Content starts

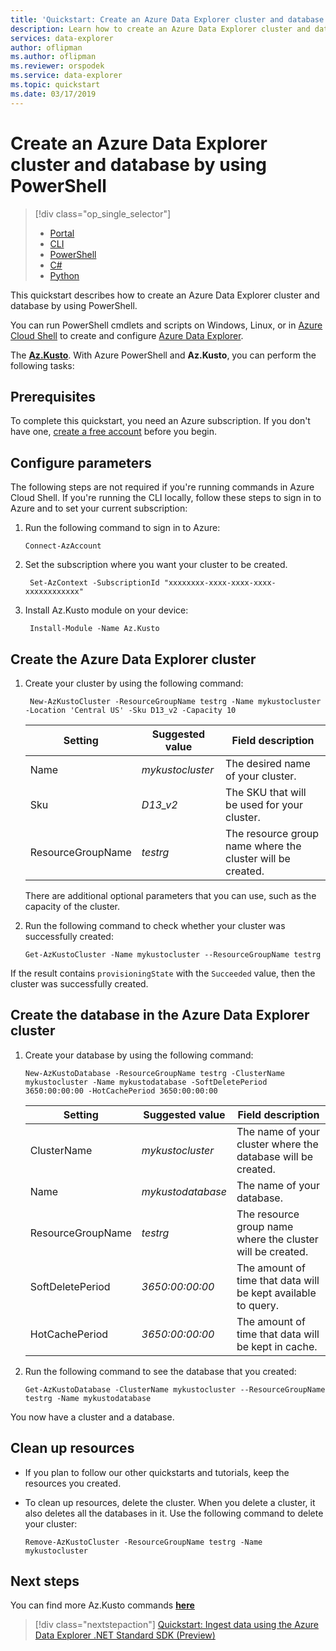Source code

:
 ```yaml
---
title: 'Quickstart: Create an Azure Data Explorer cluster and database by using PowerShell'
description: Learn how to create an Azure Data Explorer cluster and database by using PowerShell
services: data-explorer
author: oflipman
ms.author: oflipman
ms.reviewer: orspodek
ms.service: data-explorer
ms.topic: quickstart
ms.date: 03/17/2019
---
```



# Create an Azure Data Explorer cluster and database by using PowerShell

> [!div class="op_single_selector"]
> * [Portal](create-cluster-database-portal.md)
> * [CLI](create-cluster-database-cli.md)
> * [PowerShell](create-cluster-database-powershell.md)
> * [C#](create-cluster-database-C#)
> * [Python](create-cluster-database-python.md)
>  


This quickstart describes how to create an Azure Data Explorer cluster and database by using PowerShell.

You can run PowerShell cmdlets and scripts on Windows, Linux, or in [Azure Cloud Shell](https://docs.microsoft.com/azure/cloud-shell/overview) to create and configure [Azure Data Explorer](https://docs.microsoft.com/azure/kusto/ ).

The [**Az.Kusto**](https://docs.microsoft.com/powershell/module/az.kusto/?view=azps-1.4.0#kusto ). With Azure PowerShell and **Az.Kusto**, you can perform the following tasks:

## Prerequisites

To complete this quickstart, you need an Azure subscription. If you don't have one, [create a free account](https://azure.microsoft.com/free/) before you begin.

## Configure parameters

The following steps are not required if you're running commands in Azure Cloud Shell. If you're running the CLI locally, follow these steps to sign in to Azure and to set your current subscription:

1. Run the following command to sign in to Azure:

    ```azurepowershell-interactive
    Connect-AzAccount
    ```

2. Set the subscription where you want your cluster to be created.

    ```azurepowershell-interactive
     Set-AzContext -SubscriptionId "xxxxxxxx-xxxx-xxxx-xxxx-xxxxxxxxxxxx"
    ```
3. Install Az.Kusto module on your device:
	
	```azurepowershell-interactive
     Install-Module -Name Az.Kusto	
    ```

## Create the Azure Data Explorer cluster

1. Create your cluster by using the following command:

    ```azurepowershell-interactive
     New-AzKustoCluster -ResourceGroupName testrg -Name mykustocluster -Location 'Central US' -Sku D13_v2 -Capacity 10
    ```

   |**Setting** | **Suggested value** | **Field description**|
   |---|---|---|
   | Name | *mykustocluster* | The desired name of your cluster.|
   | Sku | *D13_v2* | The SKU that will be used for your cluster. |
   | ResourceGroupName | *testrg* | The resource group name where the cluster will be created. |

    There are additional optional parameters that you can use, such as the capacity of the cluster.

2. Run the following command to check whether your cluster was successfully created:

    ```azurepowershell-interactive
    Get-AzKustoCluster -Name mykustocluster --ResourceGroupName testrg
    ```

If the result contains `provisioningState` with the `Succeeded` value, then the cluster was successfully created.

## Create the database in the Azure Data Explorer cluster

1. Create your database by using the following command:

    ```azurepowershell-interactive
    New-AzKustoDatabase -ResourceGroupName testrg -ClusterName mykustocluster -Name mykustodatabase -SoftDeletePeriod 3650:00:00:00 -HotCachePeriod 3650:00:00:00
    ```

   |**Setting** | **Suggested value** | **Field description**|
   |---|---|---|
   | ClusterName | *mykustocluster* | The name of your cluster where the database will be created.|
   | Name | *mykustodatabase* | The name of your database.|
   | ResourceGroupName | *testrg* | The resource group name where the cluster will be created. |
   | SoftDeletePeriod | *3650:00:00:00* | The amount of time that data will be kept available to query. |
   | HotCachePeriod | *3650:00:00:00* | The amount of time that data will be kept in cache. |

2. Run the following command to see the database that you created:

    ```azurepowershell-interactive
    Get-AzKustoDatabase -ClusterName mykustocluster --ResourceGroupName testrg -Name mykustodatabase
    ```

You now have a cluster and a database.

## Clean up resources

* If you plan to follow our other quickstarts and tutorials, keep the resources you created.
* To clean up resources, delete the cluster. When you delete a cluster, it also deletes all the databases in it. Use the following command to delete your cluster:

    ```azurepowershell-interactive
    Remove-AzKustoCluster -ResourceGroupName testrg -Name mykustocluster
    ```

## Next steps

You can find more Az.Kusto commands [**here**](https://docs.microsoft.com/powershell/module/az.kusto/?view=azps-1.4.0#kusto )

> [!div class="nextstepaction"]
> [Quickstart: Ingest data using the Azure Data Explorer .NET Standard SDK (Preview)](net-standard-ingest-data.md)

Content ends
Content starts

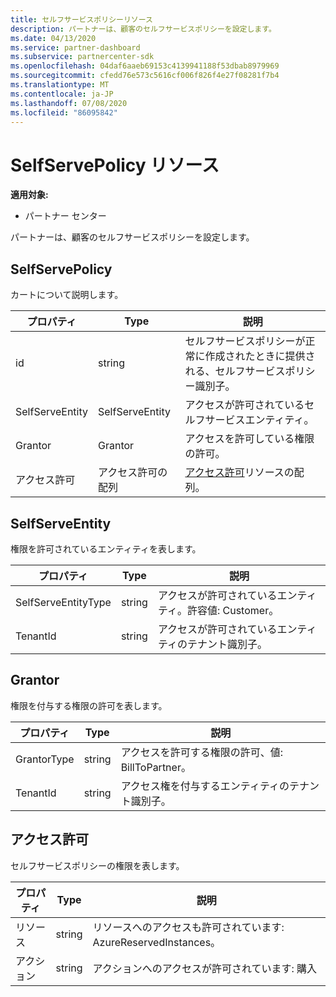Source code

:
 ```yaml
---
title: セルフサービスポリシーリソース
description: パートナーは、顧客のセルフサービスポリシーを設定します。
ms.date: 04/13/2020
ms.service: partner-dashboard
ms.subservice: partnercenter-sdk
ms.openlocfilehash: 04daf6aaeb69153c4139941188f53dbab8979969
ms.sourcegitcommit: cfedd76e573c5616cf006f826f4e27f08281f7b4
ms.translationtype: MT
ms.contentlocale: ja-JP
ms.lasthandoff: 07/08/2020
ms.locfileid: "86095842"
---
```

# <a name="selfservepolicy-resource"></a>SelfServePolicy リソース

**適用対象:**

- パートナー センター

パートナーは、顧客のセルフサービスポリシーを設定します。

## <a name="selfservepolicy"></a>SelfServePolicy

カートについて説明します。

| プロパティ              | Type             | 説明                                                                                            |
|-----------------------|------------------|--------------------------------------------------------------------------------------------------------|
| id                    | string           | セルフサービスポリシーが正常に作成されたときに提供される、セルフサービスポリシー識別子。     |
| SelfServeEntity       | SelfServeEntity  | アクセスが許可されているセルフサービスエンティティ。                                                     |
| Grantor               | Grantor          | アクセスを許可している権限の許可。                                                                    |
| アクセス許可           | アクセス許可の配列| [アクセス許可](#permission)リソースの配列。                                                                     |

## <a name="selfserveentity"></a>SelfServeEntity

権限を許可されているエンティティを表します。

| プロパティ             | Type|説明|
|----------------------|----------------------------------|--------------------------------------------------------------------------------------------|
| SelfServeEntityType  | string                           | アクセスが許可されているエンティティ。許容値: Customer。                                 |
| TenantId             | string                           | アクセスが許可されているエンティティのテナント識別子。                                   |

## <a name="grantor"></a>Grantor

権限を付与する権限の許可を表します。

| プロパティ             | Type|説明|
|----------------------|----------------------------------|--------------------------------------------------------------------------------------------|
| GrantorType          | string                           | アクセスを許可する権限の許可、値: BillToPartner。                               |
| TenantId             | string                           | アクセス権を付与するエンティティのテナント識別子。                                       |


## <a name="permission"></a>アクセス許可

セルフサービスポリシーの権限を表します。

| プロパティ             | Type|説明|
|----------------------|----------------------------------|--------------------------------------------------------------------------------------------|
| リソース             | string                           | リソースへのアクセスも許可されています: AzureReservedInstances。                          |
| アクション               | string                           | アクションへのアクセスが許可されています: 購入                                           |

Content ends
Content starts

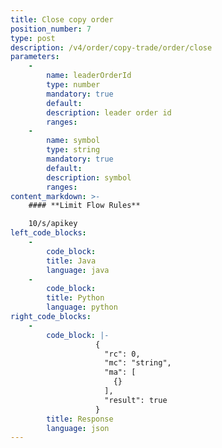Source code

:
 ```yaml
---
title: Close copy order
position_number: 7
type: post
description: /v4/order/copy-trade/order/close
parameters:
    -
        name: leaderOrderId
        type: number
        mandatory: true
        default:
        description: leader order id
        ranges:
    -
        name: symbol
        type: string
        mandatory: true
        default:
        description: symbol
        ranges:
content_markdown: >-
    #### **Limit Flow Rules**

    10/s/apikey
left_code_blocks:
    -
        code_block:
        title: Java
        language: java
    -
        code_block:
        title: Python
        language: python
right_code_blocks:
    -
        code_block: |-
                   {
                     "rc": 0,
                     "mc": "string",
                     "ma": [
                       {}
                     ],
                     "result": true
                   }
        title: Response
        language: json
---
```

Content ends

ABOUT THIS EXERCISE: Within the records above, each line containing "parameters" is to be returned.

ANSWER:
## Configure parameters
    There are additional optional parameters that you can use, such as the capacity of the cluster.
parameters:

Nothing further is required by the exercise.